Start by staying back
When you catch a cyclist, reduce speed early and leave a generous following gap. The space improves your view around the bicycle, gives the cyclist room to avoid debris or a drain, and prevents your vehicle from feeling like pressure immediately behind them.
Pass only when the whole path works
Check well ahead for oncoming vehicles, curves, hill crests, parked cars, driveways, and narrowing road space. If you cannot move through with a comfortable side margin and return smoothly without cutting in, keep following and wait for a better opportunity.

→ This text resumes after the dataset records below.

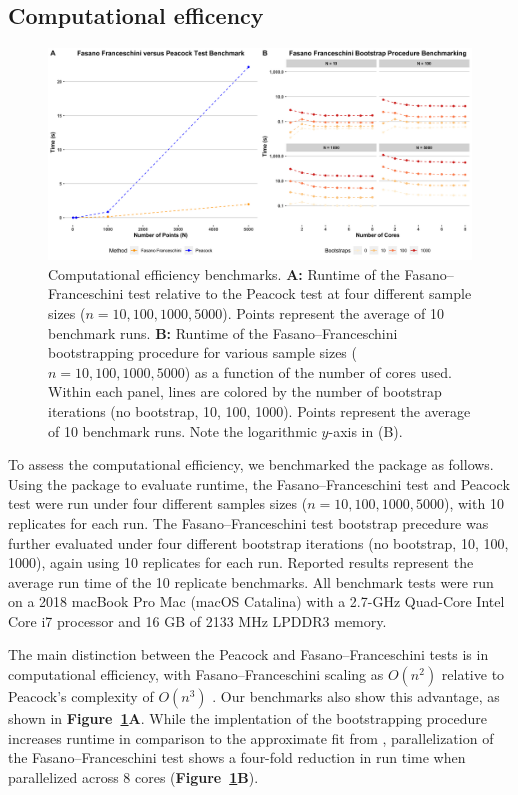 \documentclass[codesnippet]{jss}
\begin{document}
\subsection{Computational efficency}

\begin{figure}[hbt]
\centering
\includegraphics{benchmark}
\caption{\label{fig:bmark} Computational efficiency benchmarks.
\textbf{A:} Runtime of the
Fasano--Franceschini test relative to the Peacock test at four different sample sizes
($n=10, 100, 1000, 5000$).  Points represent the
average of 10 benchmark runs. \textbf{B:} Runtime of the
Fasano--Franceschini bootstrapping procedure for various sample sizes
($n= 10, 100, 1000, 5000$) as a function of the number of cores used. Within each panel,
lines are colored by the number of bootstrap iterations (no bootstrap, 10, 100,
1000). Points represent the average of 10 benchmark runs. Note the logarithmic $y$-axis
in (B).}
\end{figure}

To assess the computational efficiency, we benchmarked the package as follows.
Using the  package to evaluate runtime, the Fasano--Franceschini
test and Peacock test were run under four different samples sizes
($n=10, 100, 1000, 5000$), with 10 replicates for each run. The
Fasano--Franceschini test bootstrap precedure was further evaluated
under four different bootstrap iterations (no bootstrap, 10, 100, 1000),
again using 10 replicates for each run. Reported results represent the
average run time of the 10 replicate benchmarks. All benchmark tests were run on a 2018 macBook
Pro Mac (macOS Catalina) with a 2.7-GHz Quad-Core Intel Core i7 processor and 16 GB of 2133 MHz LPDDR3 memory.

The main distinction between the Peacock and Fasano--Franceschini
tests is in computational efficiency, with  Fasano--Franceschini
scaling as $O(n^2)$ relative to Peacock's complexity of  $O(n^3)$
\citep{Lopes2007}.  Our benchmarks also show this advantage, as shown
in \textbf{Figure~\ref{fig:bmark}A}.  While the implentation of the
bootstrapping procedure increases runtime in comparison to the
approximate fit from  \citet{numericalRecipes}, parallelization of the
Fasano--Franceschini test shows a four-fold reduction in run time when
parallelized across 8 cores (\textbf{Figure~\ref{fig:bmark}B}).
\end{document}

Expect movement near turns and parked cars
A cyclist may move left to avoid a door, rough pavement, or another hazard that is hard to see from your seat. Before turning, pulling over, or opening a vehicle door, use mirrors and a shoulder check so the cyclist is not hidden beside you.
ICBC knowledge-test takeaway
Choose the answer that creates time and space instead of the answer that completes the pass fastest. For a Class 7 learner, patience, repeated observation, and a predictable path are stronger safety choices than squeezing through an uncertain gap.
Quick answers
Should I pass a cyclist as soon as the centre of the road looks clear?
No. You also need a clear view, enough side space, a safe return path, and no conflict from curves, driveways, parked vehicles, or changing road width. If any part is uncertain, stay back.
Why should I leave extra following distance behind a cyclist?
The extra distance improves visibility and gives both road users time to respond if the cyclist moves around debris, a pothole, a parked vehicle, or another sudden hazard.